Brett Pill is going to Korea. The 41-man roster is no more.
Andrew Baggarly had the scoop. Pill is negotiating a contract with the KIA Tigers of the Korean Baseball League, and the Giants already have a deal in place to sell Pill's contract. It's apparently done or close to it. It sure looks like the Giants "won" this deal, hahaha*.
*Currency joke. And a damned good one.
Thus endeth one of the more bizarre chapters of Giants history. Brett Pill never claimed to be anything he wasn't. He never made brash proclamations or whined about his playing time. He was just a guy thrust into a semi-prominent role by a team that didn't have a lot of right-handed options. And some people sure loved him. The money lies in the RsBI.
Other people, a lot of them around these parts, thought he was Desi Wilson without the upside. There were other opinions, most of them less polite.
What an odd player to polarize a fanbase. There was no mystery. Pill did what he was expected to do. He didn't even have one of those freaky Eugenio stretches where he was 50-for-49. Pill was supposed to provide a little power, a lack of contact and patience, and little else. That's what he did. Everyone ... everyone was expecting exactly that, right?
Apparently not. The polarizing Pill made it necessary to write an FAQ, describing why people were so grumbly when he started. It's like people arguing about Guillermo Mota. Do you not realize exactly what Mota is? Where's the argument?

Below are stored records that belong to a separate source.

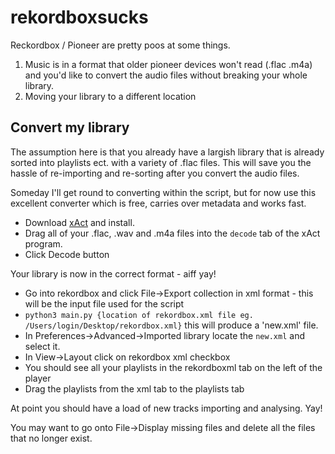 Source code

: # rekordboxsucks

Reckordbox / Pioneer are pretty poos at some things. 

1. Music is in a format that older pioneer devices won't read (.flac .m4a) and you'd like to convert the audio files without breaking your whole library.
2. Moving your library to a different location

## Convert my library
The assumption here is that you already have a largish library that is already sorted into playlists ect. with a variety of .flac files. This will save you the hassle of re-importing and re-sorting after you convert the audio files.

Someday I'll get round to converting within the script, but for now use this excellent converter which is free, carries over metadata and works fast.

* Download [xAct](http://xact.scottcbrown.org/) and install.
* Drag all of your .flac, .wav and .m4a files into the `decode` tab of the xAct program.
* Click Decode button

Your library is now in the correct format - aiff yay!

* Go into rekordbox and click File->Export collection in xml format - this will be the input file used for the script
* `python3 main.py {location of rekordbox.xml file eg. /Users/login/Desktop/rekordbox.xml}` this will produce a 'new.xml' file.
* In Preferences->Advanced->Imported library locate the `new.xml` and select it.
* In View->Layout click on rekordbox xml checkbox
* You should see all your playlists in the rekordboxml tab on the left of the player
* Drag the playlists from the xml tab to the playlists tab

At point you should have a load of new tracks importing and analysing. Yay! 

You may want to go onto File->Display missing files and delete all the files that no longer exist. 
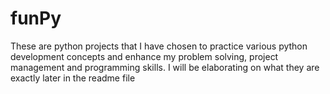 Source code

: # funPy
These are python projects that I have chosen to practice various python development concepts and enhance my problem solving, project management and programming skills. I will be elaborating on what they are exactly later in the readme file
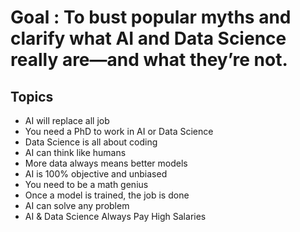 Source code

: # Goal : To bust popular myths and clarify what AI and Data Science really are—and what they’re not.
## Topics
- AI will replace all job
- You need a PhD to work in AI or Data Science
- Data Science is all about coding
- AI can think like humans
- More data always means better models
- AI is 100% objective and unbiased
- You need to be a math genius
- Once a model is trained, the job is done
- AI can solve any problem
- AI & Data Science Always Pay High Salaries
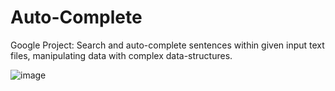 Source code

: # Auto-Complete
Google Project: Search and auto-complete sentences within given input text files, manipulating data with complex data-structures.

![image](https://user-images.githubusercontent.com/86183775/128430542-4a77b638-1945-4eb1-ab8c-70b42d290760.png)

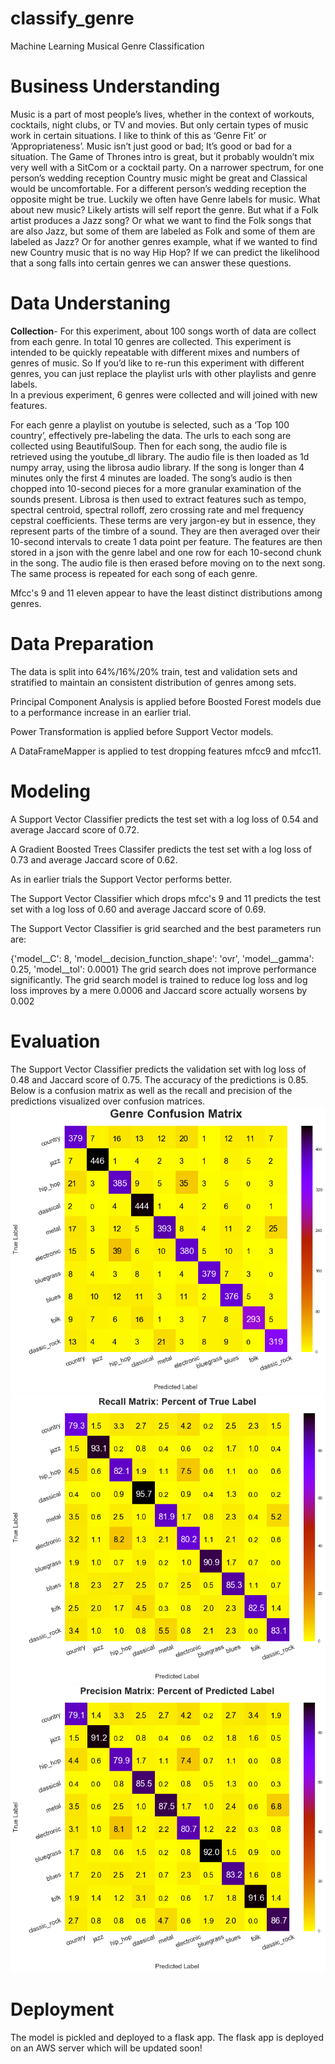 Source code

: # __classify_genre__
Machine Learning Musical Genre Classification

# Business Understanding
Music is a part of most people’s lives, whether in the context of workouts, cocktails, night clubs, or TV and movies. But only certain types of music work in certain situations. I like to think of this as ‘Genre Fit’ or ‘Appropriateness’. Music isn’t just good or bad; It’s good or bad for a situation. The Game of Thrones intro is great, but it probably wouldn’t mix very well with a SitCom or a cocktail party. On a narrower spectrum, for one person’s wedding reception Country music might be great and Classical would be uncomfortable. For a different person’s wedding reception the opposite might be true. Luckily we often have Genre labels for music. What about new music? Likely artists will self report the genre. But what if a Folk artist produces a Jazz song? Or what we want to find the Folk songs that are also Jazz, but some of them are labeled as Folk and some of them are labeled as Jazz? Or for another genres example, what if we wanted to find new Country music that is no way Hip Hop? If we can predict the likelihood that a song falls into certain genres we can answer these questions.

# Data Understaning
__Collection__- For this experiment, about 100 songs worth of data are collect from each genre. In total 10 genres are collected. This experiment is intended to be quickly repeatable with different mixes and numbers of genres of music. So If you’d like to re-run this experiment with different genres, you can just replace the playlist urls with other playlists and genre labels.  
In a previous experiment, 6 genres were collected and will joined with new features.

For each genre a playlist on youtube is selected, such as a ‘Top 100 country’, effectively pre-labeling the data. The urls to each song are collected using BeautifulSoup. Then for each song, the audio file is retrieved using the youtube_dl library. The audio file is then loaded as 1d numpy array, using the librosa audio library. If the song is longer than 4 minutes only the first 4 minutes are loaded. The song’s audio is then chopped into 10-second pieces for a more granular examination of the sounds present. Librosa is then used to extract features such as tempo, spectral centroid, spectral rolloff, zero crossing rate and mel frequency cepstral coefficients. These terms are very jargon-ey but in essence, they represent parts of the timbre of a sound. They are then averaged over their 10-second intervals to create 1 data point per feature. The features are then stored in a json with the genre label and one row for each 10-second chunk in the song. The audio file is then erased before moving on to the next song. The same process is repeated for each song of each genre.

Mfcc's 9 and 11 eleven appear to have the least distinct distributions among genres.

# Data Preparation

The data is split into 64%/16%/20% train, test and validation sets and stratified to maintain an consistent distribution of genres among sets.

Principal Component Analysis is applied before Boosted Forest models due to a performance increase in an earlier trial.

Power Transformation is applied before Support Vector models.

A DataFrameMapper is applied to test dropping features mfcc9 and mfcc11. 

# Modeling

A Support Vector Classifier predicts the test set with a log loss of 0.54 and average Jaccard score of 0.72.

A Gradient Boosted Trees Classifer predicts the test set with a log loss of 0.73 and average Jaccard score of 0.62.

As in earlier trials the Support Vector performs better.

The Support Vector Classifier which drops mfcc's 9 and 11 predicts the test set with a log loss of 0.60 and average Jaccard score of 0.69.

The Support Vector Classifier is grid searched and the best parameters run are:

{'model__C': 8,
 'model__decision_function_shape': 'ovr',
 'model__gamma': 0.25,
 'model__tol': 0.0001}
The grid search does not improve performance significantly.
The grid search model is trained to reduce log loss and log loss improves by a mere 0.0006 and Jaccard score actually worsens by 0.002

# Evaluation

The Support Vector Classifier predicts the validation set with log loss of 0.48 and Jaccard score of 0.75. The accuracy of the predictions is 0.85.
Below is a confusion matrix as well as the recall and precision of the predictions visualized over confusion matrices.
![](archive/img/confusion_matrix.png)
![](archive/img/recall_matrix.png)
![](archive/img/precision_matrix.png)

# Deployment
The model is pickled and deployed to a flask app.
The flask app is deployed on an AWS server which will be updated soon!
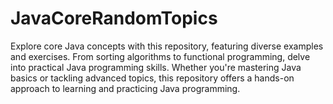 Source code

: # JavaCoreRandomTopics
Explore core Java concepts with this repository, featuring diverse examples and exercises. From sorting algorithms to functional programming, delve into practical Java programming skills. Whether you're mastering Java basics or tackling advanced topics, this repository offers a hands-on approach to learning and practicing Java programming.
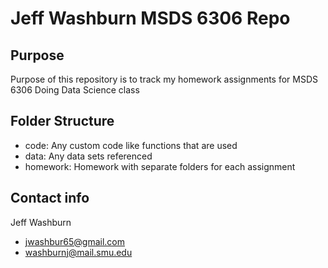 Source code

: # Jeff Washburn MSDS 6306 Repo

## Purpose
Purpose of this repository is to track my homework assignments for MSDS 6306 Doing Data Science class

## Folder Structure 
* code: Any custom code like functions that are used 
* data: Any data sets referenced 
* homework: Homework with separate folders for each assignment 

## Contact info
Jeff Washburn
* jwashbur65@gmail.com
* washburnj@mail.smu.edu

Maybe it wasn't Bruce Bochy was so danged weird about Pill. Maybe it was us. Do you know how many games Pill started at first over the last three seasons? Take a guess. We're talking three full seasons, with Pill on the roster for a decent chunk of it. If he was Belt's de facto platoon mate, he must have started a ton of games, right?
He started 41 games in three seasons. That's just under 14 games a season. He kinda was the 25th man that he's suited to be. For some reason, though, he was propped up like he was the enemy of Brandon Belt, our freedoms, and sunlight.

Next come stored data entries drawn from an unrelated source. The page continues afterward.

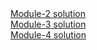 <html>
  <body>
    <a href="https://adlocked.github.io/coursera-test/module_2 solution">Module-2 solution</a>
    <br>
    <a href="https://adlocked.github.io/coursera-test/module-3_solution/index.html">Module-3 solution</a>
    <br>
    <a href="https://adlocked.github.io/coursera-test/module-4_solution/easier/index.html">Module-4 solution</a>
  </body>
  </html>

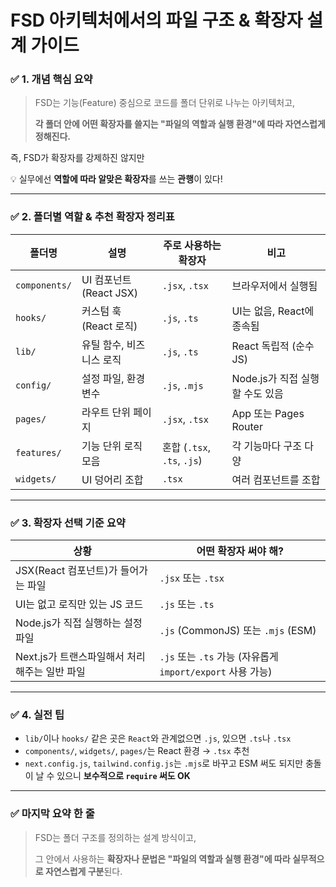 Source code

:  FSD 아키텍처에서의 파일 구조 & 확장자 설계 가이드
===

### ✅ 1. 개념 핵심 요약

> FSD는 기능(Feature) 중심으로 코드를 폴더 단위로 나누는 아키텍처고,
> 
> 
> **각 폴더 안에 어떤 확장자를 쓸지는 "파일의 역할과 실행 환경"에 따라 자연스럽게 정해진다.**
> 

즉, FSD가 확장자를 강제하진 않지만

💡 실무에선 **역할에 따라 알맞은 확장자**를 쓰는 **관행**이 있다!

---

### ✅ 2. 폴더별 역할 & 추천 확장자 정리표

| 폴더명 | 설명 | 주로 사용하는 확장자 | 비고 |
| --- | --- | --- | --- |
| `components/` | UI 컴포넌트 (React JSX) | `.jsx`, `.tsx` | 브라우저에서 실행됨 |
| `hooks/` | 커스텀 훅 (React 로직) | `.js`, `.ts` | UI는 없음, React에 종속됨 |
| `lib/` | 유틸 함수, 비즈니스 로직 | `.js`, `.ts` | React 독립적 (순수 JS) |
| `config/` | 설정 파일, 환경 변수 | `.js`, `.mjs` | Node.js가 직접 실행할 수도 있음 |
| `pages/` | 라우트 단위 페이지 | `.jsx`, `.tsx` | App 또는 Pages Router |
| `features/` | 기능 단위 로직 모음 | 혼합 (`.tsx`, `.ts`, `.js`) | 각 기능마다 구조 다양 |
| `widgets/` | UI 덩어리 조합 | `.tsx` | 여러 컴포넌트를 조합 |

---

### ✅ 3. 확장자 선택 기준 요약

| 상황 | 어떤 확장자 써야 해? |
| --- | --- |
| JSX(React 컴포넌트)가 들어가는 파일 | `.jsx` 또는 `.tsx` |
| UI는 없고 로직만 있는 JS 코드 | `.js` 또는 `.ts` |
| Node.js가 직접 실행하는 설정 파일 | `.js` (CommonJS) 또는 `.mjs` (ESM) |
| Next.js가 트랜스파일해서 처리해주는 일반 파일 | `.js` 또는 `.ts` 가능 (자유롭게 `import/export` 사용 가능) |

---

### ✅ 4. 실전 팁

- `lib/`이나 `hooks/` 같은 곳은 `React`와 관계없으면 `.js`, 있으면 `.ts`나 `.tsx`
- `components/`, `widgets/`, `pages/`는 React 환경 → `.tsx` 추천
- `next.config.js`, `tailwind.config.js`는 `.mjs`로 바꾸고 ESM 써도 되지만 충돌이 날 수 있으니 **보수적으로 `require` 써도 OK**

---

### ✅ 마지막 요약 한 줄

> FSD는 폴더 구조를 정의하는 설계 방식이고,
> 
> 
> 그 안에서 사용하는 **확장자나 문법은 "파일의 역할과 실행 환경"에 따라 실무적으로 자연스럽게 구분**된다.
>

Again, just weird. He wasn't a prospect. He wasn't a roadblock. He was just a guy who did cool things with less frequency than you'd like.
We'll always have Paris.
My hopes for Pill in Korea: .350/.410/.650 with every single last damned home run in the country. I like the guy. Best of luck to him, even if I'm not going to miss the daily peek-between-the-fingers at the lineup against left-handed pitchers.